2. The processing core of claim 1, further comprising: an
instruction memory unit coupled to the instruction register unit,
wherein a size of the instruction memory used for an instruction is
variable depending on the operation associated with the
instruction.
3. The processing core of claim 2, further comprising: the
instruction memory unit capable of being programmed
post-manufacture to include Tightly Packed Instruction Sets
configured for use with different numbers of flash memory
units.
4. The processing core of claim 1, further comprising: an address
memory unit coupled to the instruction decoder unit, the address
memory unit programmable to store a variable number of addresses of
a plurality of nonvolatile semiconductor based memory unit.
5. The processing core of claim 1, further comprising a plurality
of execution unit stages, the plurality of execution unit stages
comprising: first stage execution units to execute a first
operation associated with a selected instruction; and second stage
execution units to execute a second operation of the selected
instruction.
6. The processing core of claim 5, further comprising: the selected
instruction including an operand specifying which of the second
stage execution units to use to execute the second portion of the
selected instruction.
7. The processing core of claim 1, wherein the instructions stored
in the instruction memory comprise: an application-specific
instruction set to be executed by the plurality of execution units,
the instruction set including instructions having variably sized
opcodes and operands.
8. The processing core of claim 7, wherein a particular instruction
controls a particular execution unit in multiple ways.
9. The processing core of claim 1, further comprising: an execution
unit configured to operate on an event basis, independent of a
number of clock cycles.
10. The processing core of claim 1, further comprising: the
processing core configured to transmit a plurality of commands and
addresses to the nonvolatile semiconductor-based memory banks, the
commands comprising: both atomic and separate commands.

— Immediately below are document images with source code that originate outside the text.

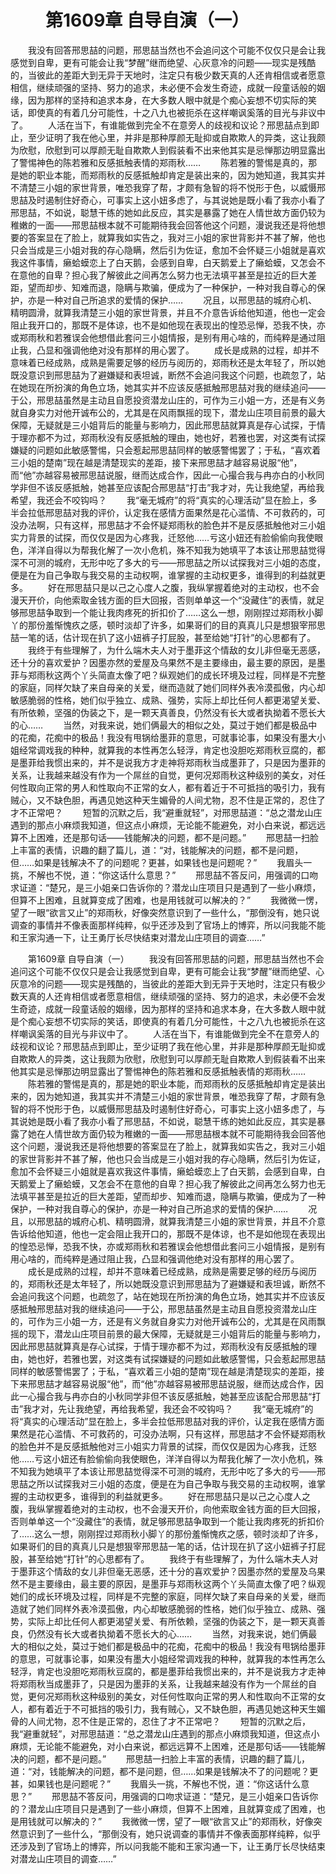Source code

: # 　　第1609章 自导自演（一）
　　我没有回答邢思喆的问题，邢思喆当然也不会追问这个可能不仅仅只是会让我感觉到自卑，更有可能会让我“梦醒”继而绝望、心灰意冷的问题——现实是残酷的，当彼此的差距大到无异于天地时，注定只有极少数天真的人还肯相信或者愿意相信，继续顽强的坚持、努力的追求，未必便不会发生奇迹，成就一段童话般的姻缘，因为那样的坚持和追求本身，在大多数人眼中就是个痴心妄想不切实际的笑话，即使真的有着几分可能性，十之八九也被扼杀在这样嘲讽奚落的目光与非议中了。
　　人活在当下，有谁能做到完全不在意旁人的歧视和议论？邢思喆点到即止，至少证明了我在他心里，并非是那种厚颜无耻抑或自欺欺人的异类，这让我颇为欣慰，欣慰到可以厚颜无耻自欺欺人到假装看不出来他其实是忌惮那边明显露出了警惕神色的陈若雅和反感抵触表情的郑雨秋……
　　陈若雅的警惕是真的，那是她的职业本能，而郑雨秋的反感抵触却肯定是装出来的，因为她知道，我其实并不清楚三小姐的家世背景，唯恐我穿了帮，才颇有急智的将不悦形于色，以威慑邢思喆及时遏制住好奇心，可事实上这小妞多虑了，与其说她是既小看了我亦小看了邢思喆，不如说，聪慧干练的她如此反应，其实是暴露了她在人情世故方面仍较为稚嫩的一面——邢思喆根本就不可能期待我会回答他这个问题，漫说我还是将他想要的答案显在了脸上，就算我如实告之，我对三小姐的家世背影并不甚了解，他也只会当成是三小姐对我的存心隐瞒，然后引为佐证，愈加不会怀疑三小姐就是喜欢我这件事情，癞蛤蟆恋上了白天鹅，会感到自卑，白天鹅爱上了癞蛤蟆，又怎会不在意他的自卑？担心我了解彼此之间再怎么努力也无法填平甚至是拉近的巨大差距，望而却步、知难而退，隐瞒与欺骗，便成为了一种保护，一种对我自尊心的保护，亦是一种对自己所追求的爱情的保护……
　　况且，以邢思喆的城府心机、精明圆滑，就算我清楚三小姐的家世背景，并且不介意告诉给他知道，他也一定会阻止我开口的，那既不是体谅，也不是如他现在表现出的惶恐忌惮，恐我不快，亦或郑雨秋和若雅误会他想借此套问三小姐情报，是别有用心啥的，而纯粹是通过阻止我，凸显和强调他绝对没有那样的用心罢了。
　　成长是成熟的过程，却并不意味着已经成熟，成熟是需要足够的经历与阅历的，郑雨秋还是太年轻了，所以她既没意识到邢思喆为了避嫌疑和表坦诚，断然不会追问我这个问题，也疏忽了，站在她现在所扮演的角色立场，她其实并不应该反感抵触邢思喆对我的继续追问——于公，邢思喆虽然是主动且自愿投资潜龙山庄的，可作为三小姐一方，还是有义务就自身实力对他开诚布公的，尤其是在风雨飘摇的现下，潜龙山庄项目前景的最大保障，无疑就是三小姐背后的能量与影响力，因此邢思喆就算真是存心试探，于情于理亦都不为过，郑雨秋没有反感抵触的理由，她也好，若雅也罢，对这类有试探嫌疑的问题如此敏感警惕，只会惹起邢思喆同样的敏感警惕罢了；于私，“喜欢着三小姐的楚南”现在越是清楚现实的差距，接下来邢思喆才越容易说服“他”，而“他”亦越容易被邢思喆说服，继而达成合作，因此一心撮合我与冉亦白的小秋同学非但不该反感抵触，她甚至应该配合邢思喆“打击”我才对，先让我绝望，再给我希望，我还会不咬钩吗？
　　我“毫无城府”的将“真实的心理活动”显在脸上，多半会拉低邢思喆对我的评价，认定我在感情方面果然是花心滥情、不可救药的，可没办法啊，只有这样，邢思喆才不会怀疑郑雨秋的脸色并不是反感抵触他对三小姐实力背景的试探，而仅仅是因为心疼我，迁怒他……亏这小妞还有脸偷偷向我使眼色，洋洋自得以为帮我化解了一次小危机，殊不知我为她填平了本该让邢思喆觉得深不可测的城府，无形中吃了多大的亏——邢思喆之所以试探我对三小姐的态度，便是在为自己争取与我交易的主动权啊，谁掌握的主动权更多，谁得到的利益就更多。
　　好在邢思喆只是以己之心度人之腹，我纵掌握着绝对的主动权，也不会漫天开价，向他索取金钱方面的巨大回报，否则单单这一个“没藏住”的表情，就足够邢思喆争取到一个能让我肉疼死的折扣价了……这么一想，刚刚捏过郑雨秋小脚丫的那份羞惭愧疚之感，顿时淡却了许多，如果哥们的目的真真儿只是想狠宰邢思喆一笔的话，估计现在扒了这小妞裤子打屁股，甚至给她“打针”的心思都有了。
　　我终于有些理解了，为什么端木夫人对于墨菲这个情敌的女儿非但毫无恶感，还十分的喜欢爱护？因墨亦然的爱屋及乌果然不是主要缘由，最主要的原因，是墨菲与郑雨秋这两个丫头简直太像了吧？纵观她们的成长环境及过程，同样是不完整的家庭，同样欠缺了来自母亲的关爱，继而造就了她们同样外表冷漠孤傲，内心却敏感脆弱的性格，她们似乎独立、成熟、强势，实际上却比任何人都更渴望关爱、有所依赖，坚强的伪装之下，是一颗天真善良，仍然没有长大或者执拗着不愿长大的心……
　　当然，对我来说，她们俩最大的相似之处，莫过于她们都是极品中的花痴，花痴中的极品！我没有甩锅给墨菲的意思，可就事论事，如果没有墨大小姐经常调戏我的种种，就算我的本性再怎么轻浮，肯定也没胆吃郑雨秋豆腐的，都是墨菲给我惯出来的，并不是说我方才走神将郑雨秋当成墨菲了，只是因为墨菲的关系，让我越来越没有作为一个屌丝的自觉，更何况郑雨秋这种级别的美女，对任何性取向正常的男人和性取向不正常的女人，都有着近于不可抵挡的吸引力，我有贼心，又不缺色胆，再遇见她这种天生媚骨的人间尤物，忍不住是正常的，忍住了才不正常吧？
　　短暂的沉默之后，我“避重就轻”，对邢思喆道：“总之潜龙山庄遇到的那点小麻烦我知道，但这点小麻烦，无论能不能避免，对小白来说，都远远算不上困难，还是那句话——钱能解决的问题，都不是问题。”
　　邢思喆一扫脸上丰富的表情，识趣的翻了篇儿，道：“对，钱能解决的问题，都不是问题，但……如果是钱解决不了的问题呢？更甚，如果钱也是问题呢？”
　　我眉头一挑，不解也不悦，道：“你这话什么意思？”
　　邢思喆不答反问，用强调的口吻求证道：“楚兄，是三小姐亲口告诉你的？潜龙山庄项目只是遇到了一些小麻烦，但算不上困难，且就算变成了困难，也是用钱就可以解决的？”
　　我微微一愣，望了一眼“欲言又止”的郑雨秋，好像突然意识到了一些什么，“那倒没有，她只说调查的事情并不像表面那样纯粹，似乎还涉及到了官场上的博弈，所以问我能不能和王家沟通一下，让王勇厅长尽快结束对潜龙山庄项目的调查……”

　　第1609章 自导自演（一）
　　我没有回答邢思喆的问题，邢思喆当然也不会追问这个可能不仅仅只是会让我感觉到自卑，更有可能会让我“梦醒”继而绝望、心灰意冷的问题——现实是残酷的，当彼此的差距大到无异于天地时，注定只有极少数天真的人还肯相信或者愿意相信，继续顽强的坚持、努力的追求，未必便不会发生奇迹，成就一段童话般的姻缘，因为那样的坚持和追求本身，在大多数人眼中就是个痴心妄想不切实际的笑话，即使真的有着几分可能性，十之八九也被扼杀在这样嘲讽奚落的目光与非议中了。
　　人活在当下，有谁能做到完全不在意旁人的歧视和议论？邢思喆点到即止，至少证明了我在他心里，并非是那种厚颜无耻抑或自欺欺人的异类，这让我颇为欣慰，欣慰到可以厚颜无耻自欺欺人到假装看不出来他其实是忌惮那边明显露出了警惕神色的陈若雅和反感抵触表情的郑雨秋……
　　陈若雅的警惕是真的，那是她的职业本能，而郑雨秋的反感抵触却肯定是装出来的，因为她知道，我其实并不清楚三小姐的家世背景，唯恐我穿了帮，才颇有急智的将不悦形于色，以威慑邢思喆及时遏制住好奇心，可事实上这小妞多虑了，与其说她是既小看了我亦小看了邢思喆，不如说，聪慧干练的她如此反应，其实是暴露了她在人情世故方面仍较为稚嫩的一面——邢思喆根本就不可能期待我会回答他这个问题，漫说我还是将他想要的答案显在了脸上，就算我如实告之，我对三小姐的家世背影并不甚了解，他也只会当成是三小姐对我的存心隐瞒，然后引为佐证，愈加不会怀疑三小姐就是喜欢我这件事情，癞蛤蟆恋上了白天鹅，会感到自卑，白天鹅爱上了癞蛤蟆，又怎会不在意他的自卑？担心我了解彼此之间再怎么努力也无法填平甚至是拉近的巨大差距，望而却步、知难而退，隐瞒与欺骗，便成为了一种保护，一种对我自尊心的保护，亦是一种对自己所追求的爱情的保护……
　　况且，以邢思喆的城府心机、精明圆滑，就算我清楚三小姐的家世背景，并且不介意告诉给他知道，他也一定会阻止我开口的，那既不是体谅，也不是如他现在表现出的惶恐忌惮，恐我不快，亦或郑雨秋和若雅误会他想借此套问三小姐情报，是别有用心啥的，而纯粹是通过阻止我，凸显和强调他绝对没有那样的用心罢了。
　　成长是成熟的过程，却并不意味着已经成熟，成熟是需要足够的经历与阅历的，郑雨秋还是太年轻了，所以她既没意识到邢思喆为了避嫌疑和表坦诚，断然不会追问我这个问题，也疏忽了，站在她现在所扮演的角色立场，她其实并不应该反感抵触邢思喆对我的继续追问——于公，邢思喆虽然是主动且自愿投资潜龙山庄的，可作为三小姐一方，还是有义务就自身实力对他开诚布公的，尤其是在风雨飘摇的现下，潜龙山庄项目前景的最大保障，无疑就是三小姐背后的能量与影响力，因此邢思喆就算真是存心试探，于情于理亦都不为过，郑雨秋没有反感抵触的理由，她也好，若雅也罢，对这类有试探嫌疑的问题如此敏感警惕，只会惹起邢思喆同样的敏感警惕罢了；于私，“喜欢着三小姐的楚南”现在越是清楚现实的差距，接下来邢思喆才越容易说服“他”，而“他”亦越容易被邢思喆说服，继而达成合作，因此一心撮合我与冉亦白的小秋同学非但不该反感抵触，她甚至应该配合邢思喆“打击”我才对，先让我绝望，再给我希望，我还会不咬钩吗？
　　我“毫无城府”的将“真实的心理活动”显在脸上，多半会拉低邢思喆对我的评价，认定我在感情方面果然是花心滥情、不可救药的，可没办法啊，只有这样，邢思喆才不会怀疑郑雨秋的脸色并不是反感抵触他对三小姐实力背景的试探，而仅仅是因为心疼我，迁怒他……亏这小妞还有脸偷偷向我使眼色，洋洋自得以为帮我化解了一次小危机，殊不知我为她填平了本该让邢思喆觉得深不可测的城府，无形中吃了多大的亏——邢思喆之所以试探我对三小姐的态度，便是在为自己争取与我交易的主动权啊，谁掌握的主动权更多，谁得到的利益就更多。
　　好在邢思喆只是以己之心度人之腹，我纵掌握着绝对的主动权，也不会漫天开价，向他索取金钱方面的巨大回报，否则单单这一个“没藏住”的表情，就足够邢思喆争取到一个能让我肉疼死的折扣价了……这么一想，刚刚捏过郑雨秋小脚丫的那份羞惭愧疚之感，顿时淡却了许多，如果哥们的目的真真儿只是想狠宰邢思喆一笔的话，估计现在扒了这小妞裤子打屁股，甚至给她“打针”的心思都有了。
　　我终于有些理解了，为什么端木夫人对于墨菲这个情敌的女儿非但毫无恶感，还十分的喜欢爱护？因墨亦然的爱屋及乌果然不是主要缘由，最主要的原因，是墨菲与郑雨秋这两个丫头简直太像了吧？纵观她们的成长环境及过程，同样是不完整的家庭，同样欠缺了来自母亲的关爱，继而造就了她们同样外表冷漠孤傲，内心却敏感脆弱的性格，她们似乎独立、成熟、强势，实际上却比任何人都更渴望关爱、有所依赖，坚强的伪装之下，是一颗天真善良，仍然没有长大或者执拗着不愿长大的心……
　　当然，对我来说，她们俩最大的相似之处，莫过于她们都是极品中的花痴，花痴中的极品！我没有甩锅给墨菲的意思，可就事论事，如果没有墨大小姐经常调戏我的种种，就算我的本性再怎么轻浮，肯定也没胆吃郑雨秋豆腐的，都是墨菲给我惯出来的，并不是说我方才走神将郑雨秋当成墨菲了，只是因为墨菲的关系，让我越来越没有作为一个屌丝的自觉，更何况郑雨秋这种级别的美女，对任何性取向正常的男人和性取向不正常的女人，都有着近于不可抵挡的吸引力，我有贼心，又不缺色胆，再遇见她这种天生媚骨的人间尤物，忍不住是正常的，忍住了才不正常吧？
　　短暂的沉默之后，我“避重就轻”，对邢思喆道：“总之潜龙山庄遇到的那点小麻烦我知道，但这点小麻烦，无论能不能避免，对小白来说，都远远算不上困难，还是那句话——钱能解决的问题，都不是问题。”
　　邢思喆一扫脸上丰富的表情，识趣的翻了篇儿，道：“对，钱能解决的问题，都不是问题，但……如果是钱解决不了的问题呢？更甚，如果钱也是问题呢？”
　　我眉头一挑，不解也不悦，道：“你这话什么意思？”
　　邢思喆不答反问，用强调的口吻求证道：“楚兄，是三小姐亲口告诉你的？潜龙山庄项目只是遇到了一些小麻烦，但算不上困难，且就算变成了困难，也是用钱就可以解决的？”
　　我微微一愣，望了一眼“欲言又止”的郑雨秋，好像突然意识到了一些什么，“那倒没有，她只说调查的事情并不像表面那样纯粹，似乎还涉及到了官场上的博弈，所以问我能不能和王家沟通一下，让王勇厅长尽快结束对潜龙山庄项目的调查……”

11. A solid state drive controller for use with nonvolatile
semiconductor based memories, the solid state drive controller
comprising: a first processor core; at least one second processor
core controlled by the first processor core, configured to respond
to memory access commands issued by the first processor core, and
configured to control access to at least one nonvolatile
semiconductor based memory unit; an interface coupling the second
processor core to the at least one nonvolatile semiconductor based
memory; the second processor core configured to execute memory
access instructions on an event-driven basis, independent of a
specific number of clock cycles used by the instructions.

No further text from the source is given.